When PC Labs tests a non-IBM server, the vendor's server replaces
the AT. Servers are tested as delivered. The LAN is set up
based upon the vendor's documentation. No tuning is done on the
server or the workstations other than what is specified in the
standard installation procedure. All configurations are tested
using supplied service programs and normal DOS applications to
make sure the LAN is running properly before the LAN benchmark
program is run.

How We Interpret Results
As described above, the benchmark-test results reported in PC
Magazine are generated on a standard network configuration.
Although you can test any LAN using the PC Labs benchmark
program, results obtained using a LAN configuration different
from the PC Labs standard configuration cannot be compared with
results printed in the magazine. The LAN benchmark program tests
file-access performance only. It does not test other aspects of
the network such as print spooling, electronic mail,
communications, or bridges.

The three different load tests come into play as more
workstations log onto the network. These tests are designed to
place an unusually heavy and consistent load on the network.
Bear in mind that the number of workstations a network
configuration can support is normally much larger than the
standard PC Labs LAN test configuration.

The Network Speed Under Load test is designed to place a heavy
load on the network software and transport mechanism. Each
workstation reads and writes a single-byte file. This should
generate a minimum amount of disk traffic on the server. In
fact, some servers with good buffering techniques will perform no
disk accesses until the tests are done. On the other hand, the
test should generate a great deal of network traffic. The
network adapter on the server can be kept at maximum load with a
sufficient number of workstations.

The Hard Disk Access Load test also generates a good deal of
network traffic, but it also performs a large number of disk
operations.

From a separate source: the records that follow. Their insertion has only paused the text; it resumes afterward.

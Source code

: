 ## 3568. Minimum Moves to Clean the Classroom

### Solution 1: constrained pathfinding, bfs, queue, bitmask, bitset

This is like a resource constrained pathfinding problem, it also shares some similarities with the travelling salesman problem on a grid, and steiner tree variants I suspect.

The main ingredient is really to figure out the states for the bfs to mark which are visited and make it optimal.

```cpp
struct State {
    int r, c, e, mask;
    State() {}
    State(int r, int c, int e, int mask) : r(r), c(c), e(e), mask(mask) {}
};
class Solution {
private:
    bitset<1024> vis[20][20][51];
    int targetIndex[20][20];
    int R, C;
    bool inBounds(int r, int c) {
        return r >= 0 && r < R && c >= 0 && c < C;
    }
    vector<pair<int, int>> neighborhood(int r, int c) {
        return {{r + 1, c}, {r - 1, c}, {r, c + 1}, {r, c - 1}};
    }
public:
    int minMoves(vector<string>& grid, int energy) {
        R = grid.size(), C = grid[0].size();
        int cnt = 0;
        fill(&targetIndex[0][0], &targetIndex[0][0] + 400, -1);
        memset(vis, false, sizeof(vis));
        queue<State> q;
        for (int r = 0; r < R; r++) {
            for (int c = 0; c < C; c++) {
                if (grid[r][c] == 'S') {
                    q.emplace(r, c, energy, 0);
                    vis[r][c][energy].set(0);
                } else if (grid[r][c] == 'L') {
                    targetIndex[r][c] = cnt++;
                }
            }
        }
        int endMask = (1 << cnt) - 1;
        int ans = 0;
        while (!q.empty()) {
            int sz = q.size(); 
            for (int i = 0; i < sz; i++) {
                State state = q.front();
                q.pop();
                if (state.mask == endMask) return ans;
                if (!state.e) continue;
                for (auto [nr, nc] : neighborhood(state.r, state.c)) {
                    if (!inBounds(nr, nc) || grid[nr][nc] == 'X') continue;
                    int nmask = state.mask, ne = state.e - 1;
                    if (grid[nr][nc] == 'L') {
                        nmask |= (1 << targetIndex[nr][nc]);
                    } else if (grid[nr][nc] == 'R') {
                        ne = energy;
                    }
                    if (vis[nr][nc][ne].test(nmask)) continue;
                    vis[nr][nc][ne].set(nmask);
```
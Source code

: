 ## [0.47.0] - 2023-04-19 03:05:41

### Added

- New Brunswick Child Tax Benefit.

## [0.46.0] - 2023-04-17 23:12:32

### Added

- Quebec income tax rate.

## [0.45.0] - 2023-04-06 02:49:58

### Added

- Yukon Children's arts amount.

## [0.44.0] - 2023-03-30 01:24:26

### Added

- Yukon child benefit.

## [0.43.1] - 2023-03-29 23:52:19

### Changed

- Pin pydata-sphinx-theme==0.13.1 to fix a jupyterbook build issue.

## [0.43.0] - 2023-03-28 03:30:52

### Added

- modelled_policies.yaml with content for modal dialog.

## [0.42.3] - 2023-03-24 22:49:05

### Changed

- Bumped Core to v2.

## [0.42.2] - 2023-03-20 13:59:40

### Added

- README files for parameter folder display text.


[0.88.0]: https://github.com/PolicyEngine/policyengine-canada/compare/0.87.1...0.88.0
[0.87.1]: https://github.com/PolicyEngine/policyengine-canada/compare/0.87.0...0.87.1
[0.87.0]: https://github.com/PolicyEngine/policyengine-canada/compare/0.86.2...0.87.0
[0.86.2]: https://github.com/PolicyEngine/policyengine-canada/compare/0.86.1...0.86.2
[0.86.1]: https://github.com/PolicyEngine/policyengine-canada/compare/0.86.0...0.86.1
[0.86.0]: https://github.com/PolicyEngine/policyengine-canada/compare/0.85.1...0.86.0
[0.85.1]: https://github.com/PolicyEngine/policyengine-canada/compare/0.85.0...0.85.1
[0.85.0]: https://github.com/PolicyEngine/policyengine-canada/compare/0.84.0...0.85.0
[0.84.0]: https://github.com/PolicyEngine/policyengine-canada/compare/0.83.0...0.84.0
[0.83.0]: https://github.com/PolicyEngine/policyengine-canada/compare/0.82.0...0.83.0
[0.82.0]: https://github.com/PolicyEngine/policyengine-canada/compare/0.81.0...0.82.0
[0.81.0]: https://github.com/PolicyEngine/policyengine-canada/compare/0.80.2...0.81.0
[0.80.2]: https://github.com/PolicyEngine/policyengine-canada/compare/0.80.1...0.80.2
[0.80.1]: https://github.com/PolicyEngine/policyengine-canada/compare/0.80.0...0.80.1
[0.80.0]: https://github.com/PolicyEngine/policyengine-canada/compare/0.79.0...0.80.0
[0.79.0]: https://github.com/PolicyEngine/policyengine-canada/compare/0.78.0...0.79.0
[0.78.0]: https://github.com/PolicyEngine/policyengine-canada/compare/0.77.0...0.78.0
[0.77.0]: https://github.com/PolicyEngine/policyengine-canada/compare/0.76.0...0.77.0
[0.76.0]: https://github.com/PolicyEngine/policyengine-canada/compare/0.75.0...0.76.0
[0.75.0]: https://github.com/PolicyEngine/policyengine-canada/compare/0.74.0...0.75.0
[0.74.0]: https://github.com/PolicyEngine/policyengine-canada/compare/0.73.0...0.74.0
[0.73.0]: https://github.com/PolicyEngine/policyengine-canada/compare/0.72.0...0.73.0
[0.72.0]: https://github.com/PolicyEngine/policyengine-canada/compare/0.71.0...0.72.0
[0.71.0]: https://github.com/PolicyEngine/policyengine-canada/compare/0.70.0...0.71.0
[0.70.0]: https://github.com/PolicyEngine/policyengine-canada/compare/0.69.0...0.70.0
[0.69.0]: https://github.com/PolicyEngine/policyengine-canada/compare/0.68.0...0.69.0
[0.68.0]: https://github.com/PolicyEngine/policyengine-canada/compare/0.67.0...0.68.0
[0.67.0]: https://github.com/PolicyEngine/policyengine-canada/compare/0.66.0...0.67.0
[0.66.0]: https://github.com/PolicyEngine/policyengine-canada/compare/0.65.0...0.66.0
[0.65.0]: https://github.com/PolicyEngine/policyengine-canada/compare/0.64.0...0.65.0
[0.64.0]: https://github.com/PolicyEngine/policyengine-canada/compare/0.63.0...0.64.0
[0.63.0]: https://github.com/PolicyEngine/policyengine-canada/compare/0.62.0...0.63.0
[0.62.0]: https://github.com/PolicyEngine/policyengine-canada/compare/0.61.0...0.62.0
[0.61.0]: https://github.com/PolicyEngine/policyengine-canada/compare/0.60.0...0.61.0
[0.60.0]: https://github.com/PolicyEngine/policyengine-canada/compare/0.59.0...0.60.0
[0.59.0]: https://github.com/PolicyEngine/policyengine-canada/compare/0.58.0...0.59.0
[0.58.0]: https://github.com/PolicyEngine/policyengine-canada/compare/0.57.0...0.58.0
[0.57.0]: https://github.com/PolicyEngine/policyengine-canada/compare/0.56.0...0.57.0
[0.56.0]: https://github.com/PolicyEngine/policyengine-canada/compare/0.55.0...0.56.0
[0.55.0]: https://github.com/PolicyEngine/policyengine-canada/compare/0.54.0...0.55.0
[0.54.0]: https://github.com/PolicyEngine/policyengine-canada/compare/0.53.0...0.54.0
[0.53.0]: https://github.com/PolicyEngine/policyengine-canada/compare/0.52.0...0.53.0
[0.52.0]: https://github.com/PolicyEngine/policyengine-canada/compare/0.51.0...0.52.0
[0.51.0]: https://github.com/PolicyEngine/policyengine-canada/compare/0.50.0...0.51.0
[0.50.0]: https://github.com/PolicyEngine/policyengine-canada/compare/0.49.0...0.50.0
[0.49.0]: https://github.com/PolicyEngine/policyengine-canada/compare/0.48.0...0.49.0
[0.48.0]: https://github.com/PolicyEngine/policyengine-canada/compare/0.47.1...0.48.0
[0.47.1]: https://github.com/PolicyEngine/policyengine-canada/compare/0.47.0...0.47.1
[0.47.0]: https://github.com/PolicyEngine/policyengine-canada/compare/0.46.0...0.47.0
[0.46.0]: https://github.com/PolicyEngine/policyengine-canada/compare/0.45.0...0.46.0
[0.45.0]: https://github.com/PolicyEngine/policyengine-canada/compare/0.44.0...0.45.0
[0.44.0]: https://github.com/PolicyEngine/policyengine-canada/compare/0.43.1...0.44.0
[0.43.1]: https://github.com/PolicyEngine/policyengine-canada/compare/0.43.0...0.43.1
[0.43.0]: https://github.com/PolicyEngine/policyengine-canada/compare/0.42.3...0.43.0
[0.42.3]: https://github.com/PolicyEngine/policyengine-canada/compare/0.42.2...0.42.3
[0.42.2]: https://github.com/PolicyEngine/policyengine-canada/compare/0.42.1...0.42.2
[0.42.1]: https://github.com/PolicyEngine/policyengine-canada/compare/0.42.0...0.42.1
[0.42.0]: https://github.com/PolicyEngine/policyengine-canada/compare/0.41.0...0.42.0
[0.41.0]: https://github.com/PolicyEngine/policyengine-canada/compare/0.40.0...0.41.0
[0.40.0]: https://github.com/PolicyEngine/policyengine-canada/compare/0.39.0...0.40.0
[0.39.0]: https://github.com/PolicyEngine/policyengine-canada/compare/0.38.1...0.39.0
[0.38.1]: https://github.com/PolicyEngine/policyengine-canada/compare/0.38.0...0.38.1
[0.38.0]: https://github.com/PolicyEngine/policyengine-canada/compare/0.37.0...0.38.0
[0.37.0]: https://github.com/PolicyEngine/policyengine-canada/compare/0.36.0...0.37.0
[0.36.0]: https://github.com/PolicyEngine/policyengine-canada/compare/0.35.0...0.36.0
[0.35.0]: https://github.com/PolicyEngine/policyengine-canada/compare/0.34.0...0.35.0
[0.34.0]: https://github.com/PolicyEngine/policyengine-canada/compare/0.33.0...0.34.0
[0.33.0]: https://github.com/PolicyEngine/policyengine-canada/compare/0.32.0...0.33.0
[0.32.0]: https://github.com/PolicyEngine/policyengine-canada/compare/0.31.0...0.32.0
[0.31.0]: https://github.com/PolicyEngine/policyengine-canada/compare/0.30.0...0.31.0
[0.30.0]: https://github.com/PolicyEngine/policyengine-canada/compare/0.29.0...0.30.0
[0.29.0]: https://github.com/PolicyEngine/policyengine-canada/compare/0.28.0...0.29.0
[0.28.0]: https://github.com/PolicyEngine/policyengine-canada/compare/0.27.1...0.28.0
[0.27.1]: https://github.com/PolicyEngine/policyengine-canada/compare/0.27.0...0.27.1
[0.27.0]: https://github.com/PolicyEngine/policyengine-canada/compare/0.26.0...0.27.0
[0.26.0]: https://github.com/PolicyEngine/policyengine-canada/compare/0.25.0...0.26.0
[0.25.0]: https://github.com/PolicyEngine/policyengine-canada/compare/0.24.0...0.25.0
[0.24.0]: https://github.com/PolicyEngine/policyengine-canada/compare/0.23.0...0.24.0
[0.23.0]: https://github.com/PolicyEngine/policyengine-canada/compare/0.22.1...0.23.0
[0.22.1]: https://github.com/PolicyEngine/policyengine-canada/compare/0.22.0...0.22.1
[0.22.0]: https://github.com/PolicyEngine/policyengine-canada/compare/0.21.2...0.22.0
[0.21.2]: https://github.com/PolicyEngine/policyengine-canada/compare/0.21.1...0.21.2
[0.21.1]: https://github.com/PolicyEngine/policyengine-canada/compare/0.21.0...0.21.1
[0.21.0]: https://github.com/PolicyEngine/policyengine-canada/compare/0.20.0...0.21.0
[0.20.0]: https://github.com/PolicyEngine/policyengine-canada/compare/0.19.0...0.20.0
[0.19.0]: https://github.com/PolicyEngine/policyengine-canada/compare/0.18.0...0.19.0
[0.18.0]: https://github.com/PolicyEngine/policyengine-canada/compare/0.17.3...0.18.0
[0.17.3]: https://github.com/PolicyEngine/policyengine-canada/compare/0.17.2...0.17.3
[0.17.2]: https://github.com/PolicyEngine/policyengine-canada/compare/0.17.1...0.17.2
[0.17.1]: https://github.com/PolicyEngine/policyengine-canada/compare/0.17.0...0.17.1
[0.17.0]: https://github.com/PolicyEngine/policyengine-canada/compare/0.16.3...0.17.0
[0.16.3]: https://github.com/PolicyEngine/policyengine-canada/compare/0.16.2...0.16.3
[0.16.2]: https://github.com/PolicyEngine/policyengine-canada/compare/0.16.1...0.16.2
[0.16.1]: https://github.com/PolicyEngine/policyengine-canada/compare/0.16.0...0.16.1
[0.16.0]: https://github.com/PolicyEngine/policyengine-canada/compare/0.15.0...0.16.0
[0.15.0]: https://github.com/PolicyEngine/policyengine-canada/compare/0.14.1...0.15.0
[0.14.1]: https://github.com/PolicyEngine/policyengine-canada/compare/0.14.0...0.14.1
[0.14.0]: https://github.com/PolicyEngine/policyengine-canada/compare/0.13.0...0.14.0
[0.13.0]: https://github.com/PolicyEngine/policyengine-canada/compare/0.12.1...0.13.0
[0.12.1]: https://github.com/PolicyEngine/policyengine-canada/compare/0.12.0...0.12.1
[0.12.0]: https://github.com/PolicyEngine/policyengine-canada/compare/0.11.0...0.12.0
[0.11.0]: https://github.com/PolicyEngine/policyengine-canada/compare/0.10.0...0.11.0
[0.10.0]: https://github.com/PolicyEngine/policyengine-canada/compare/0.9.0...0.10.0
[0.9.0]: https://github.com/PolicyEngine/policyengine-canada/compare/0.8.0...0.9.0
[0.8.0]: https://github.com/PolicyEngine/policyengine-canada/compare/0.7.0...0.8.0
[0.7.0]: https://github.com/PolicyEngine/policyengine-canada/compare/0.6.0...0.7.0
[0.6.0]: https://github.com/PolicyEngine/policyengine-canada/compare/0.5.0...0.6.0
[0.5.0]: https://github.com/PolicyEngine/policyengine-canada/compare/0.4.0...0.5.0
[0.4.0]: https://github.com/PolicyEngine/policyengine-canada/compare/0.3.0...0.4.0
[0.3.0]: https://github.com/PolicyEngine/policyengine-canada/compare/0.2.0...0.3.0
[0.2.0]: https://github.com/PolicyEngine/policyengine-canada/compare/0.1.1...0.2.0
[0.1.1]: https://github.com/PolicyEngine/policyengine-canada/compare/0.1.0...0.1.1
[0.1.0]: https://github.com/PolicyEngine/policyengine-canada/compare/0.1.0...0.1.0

The size of the data files used can be specified and
should be larger than the amount of buffering available on the
hard disk. The traffic is similar to that encountered when
copying large amounts of data or when running applications that
heavily access the file server's hard disk.

The Database Load test uses a common database, which is accessed
by each load workstation. Record locking is used on the index
file and data file. Access to the records is random with a
distribution of data record reads, data record updates, and index
record updates. The load simulates a heavy access to a common
database. This would be comparable to a significantly larger
number of workstations performing query operations to a common
database. The locking procedures are similar but not identical
to many commercial network database products. However, the test
is primarily designed to show how good or bad a network supports
simultaneous file access with record locking. DOS 3.x file and
record locking are mandatory for this test.

The time test can be used in conjunction with any other load
procedures you create. PC Labs tests only the same type of load
within individual tests for consistency and to simplify
interpretation of test results. The change in the test results
shows how much variance may be observed on a heavily loaded or
heavily populated network.

The time test results can be interpreted in isolation based on
the nature of the tasks (i.e., network traffic vs. server disk
access). Results can be compared on the same network with
varying numbers of workstations logged on (i.e., network
contention for the same task with three workstations as compared
with eight). Or you can compare a similar number of workstations
using the same load but different network configurations (i.e.,
token-ring vs. star topology).

For example, while write operations normally take longer than
read operations, the factor will vary depending upon the network
configuration. Likewise, you can isolate the effect of
additional buffers on the server, as well as the workstation, by
changing the setup options and rerunning the tests.